We had lab ossiliscopes back 30 years ago when I was going to school for a third year automotive diagnostic class in the 80's. All we dealt with is automotive electronic controls. Ford's EEC I-V, Chrysler, Bosch fuel injection, GM. I've got the factory manuals for all those Systems at home.
We'd spend a lot of time watching voltage patterns of injectors, baro sensors, knock sensors etc learning what each one did, how it worked and why it will react how it does.
All automotive control systems actually control grounds. All it does. Garbage in, garbage out. So troubleshooting always starts with bad battery connection and bad grounds. Regular maintenance should be cleaning terminals and inspect cables for frays and internal corrosion. That stuff will increase cable resistance exponentially. At the first sign of darkening, it's not a matter of repairs, it's too late. It's replacement time.
Splicing shit in doesn't work. Each splice increases resistance. Probably not enough for most to care about, but it's there.
When your control systems are working off 5 volts and maybe 15-50 mA (milliamps), now that little bit of resistance is a killer to the system.

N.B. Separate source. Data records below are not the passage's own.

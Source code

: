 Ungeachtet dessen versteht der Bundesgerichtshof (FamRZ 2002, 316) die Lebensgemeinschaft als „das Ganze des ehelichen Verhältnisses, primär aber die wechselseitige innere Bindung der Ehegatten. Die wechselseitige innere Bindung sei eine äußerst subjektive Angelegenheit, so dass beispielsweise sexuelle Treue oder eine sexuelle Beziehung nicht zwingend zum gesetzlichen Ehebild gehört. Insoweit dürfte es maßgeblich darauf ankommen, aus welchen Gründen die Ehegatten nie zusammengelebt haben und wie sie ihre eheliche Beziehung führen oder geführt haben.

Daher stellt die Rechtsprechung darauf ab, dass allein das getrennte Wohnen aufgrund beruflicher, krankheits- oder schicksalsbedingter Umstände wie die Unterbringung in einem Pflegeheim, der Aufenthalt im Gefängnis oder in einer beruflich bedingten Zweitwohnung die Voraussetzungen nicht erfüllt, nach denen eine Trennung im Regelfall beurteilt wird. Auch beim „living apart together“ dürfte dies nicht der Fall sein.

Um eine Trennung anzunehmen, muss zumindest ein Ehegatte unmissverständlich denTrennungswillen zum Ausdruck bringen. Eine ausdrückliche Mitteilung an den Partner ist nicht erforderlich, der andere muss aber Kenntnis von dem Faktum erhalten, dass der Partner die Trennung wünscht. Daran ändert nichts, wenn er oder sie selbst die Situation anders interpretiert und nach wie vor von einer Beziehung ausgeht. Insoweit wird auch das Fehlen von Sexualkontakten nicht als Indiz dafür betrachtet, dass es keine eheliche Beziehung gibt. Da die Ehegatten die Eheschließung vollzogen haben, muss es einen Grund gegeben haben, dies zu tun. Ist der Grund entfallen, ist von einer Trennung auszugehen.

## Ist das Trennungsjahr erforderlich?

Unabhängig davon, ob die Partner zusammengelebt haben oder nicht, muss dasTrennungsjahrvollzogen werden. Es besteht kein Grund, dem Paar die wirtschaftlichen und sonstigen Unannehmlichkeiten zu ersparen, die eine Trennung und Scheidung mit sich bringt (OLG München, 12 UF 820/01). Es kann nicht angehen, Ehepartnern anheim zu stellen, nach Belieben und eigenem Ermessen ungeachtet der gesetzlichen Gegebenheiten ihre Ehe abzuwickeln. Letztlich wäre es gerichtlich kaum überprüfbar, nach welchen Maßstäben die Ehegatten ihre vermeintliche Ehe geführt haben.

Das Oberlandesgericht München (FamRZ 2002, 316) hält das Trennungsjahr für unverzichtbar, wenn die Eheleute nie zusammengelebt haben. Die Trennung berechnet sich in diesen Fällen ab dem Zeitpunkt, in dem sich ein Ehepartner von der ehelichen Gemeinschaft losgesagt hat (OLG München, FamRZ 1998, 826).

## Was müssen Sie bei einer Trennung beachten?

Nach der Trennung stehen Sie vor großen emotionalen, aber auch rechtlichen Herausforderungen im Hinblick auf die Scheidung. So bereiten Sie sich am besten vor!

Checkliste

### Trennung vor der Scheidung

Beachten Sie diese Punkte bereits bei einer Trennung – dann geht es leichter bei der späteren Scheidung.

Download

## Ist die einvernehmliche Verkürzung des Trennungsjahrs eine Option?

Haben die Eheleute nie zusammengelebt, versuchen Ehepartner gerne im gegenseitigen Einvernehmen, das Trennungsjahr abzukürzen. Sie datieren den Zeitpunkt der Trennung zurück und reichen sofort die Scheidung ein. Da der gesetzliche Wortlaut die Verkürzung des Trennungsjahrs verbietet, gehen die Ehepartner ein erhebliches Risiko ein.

Facebook group was talking how he was only seeing 0.2 to 4.8 volts on his throttle position sensor on a truck. That's all you'll ever see. Just how the system is designed. You can't go off the ends of the sweep or you'll freak out the computer. Yeah, the system voltage is 5 volt, but you have to have a continuous signal from 0-5 volts. So when you get to the extreme ends of the sensor, you'll still see voltages. 0.2 or 4.8. it's got to be there.
To have it drop off creates spikes. Milliamp spikes that cause major issues from the sensor side of the ecm to the driver side and outputs of the ecm.

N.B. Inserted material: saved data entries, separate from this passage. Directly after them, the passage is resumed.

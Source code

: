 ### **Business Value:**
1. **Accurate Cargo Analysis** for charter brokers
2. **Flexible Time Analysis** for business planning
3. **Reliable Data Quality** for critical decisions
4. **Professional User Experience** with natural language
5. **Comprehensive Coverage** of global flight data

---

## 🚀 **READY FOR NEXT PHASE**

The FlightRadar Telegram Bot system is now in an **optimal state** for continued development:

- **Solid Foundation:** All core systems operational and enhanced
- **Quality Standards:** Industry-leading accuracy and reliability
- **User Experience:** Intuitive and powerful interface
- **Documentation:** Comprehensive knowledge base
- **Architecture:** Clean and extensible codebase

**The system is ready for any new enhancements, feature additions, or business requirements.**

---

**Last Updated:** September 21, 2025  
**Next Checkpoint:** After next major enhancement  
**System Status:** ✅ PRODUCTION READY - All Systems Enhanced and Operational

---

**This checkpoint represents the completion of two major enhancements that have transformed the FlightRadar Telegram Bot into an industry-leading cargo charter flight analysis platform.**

Grounds cause similar problems. If you suspect a bad ground, hell, just use a jumper wire between a frame and chassis. Frame and engine. Engine and chassis. It's amazing how you can change the operation.
How do batteries cause this problem? My understanding is that the plates start to short out and arc across themselves. It will actually create signals inside the voltage that sets up magnetic fields. Self-inductance. Those signals create slight and subtle changes to either the input or output of the ecm and nothing gets done correctly. Suddenly you've got weak signals, then strong, then weak. All from a changing power supply.
One trick we'd do is put a small capacitor across a load to see if it would change operation of a sensor or injector. Amazing what that would do.
Imagine how a plumbing fixture works for dealing with water hammer. A capacitor works the same way. It absorbs voltage spikes.
Bad batteries will just jack you around into having so many Gremlins you don't know what to fix. ABS faults, inverter failure, voltage regulators, ecm spikes, injectors not operating correctly.
But they catch you off guard because you're normally not expecting them.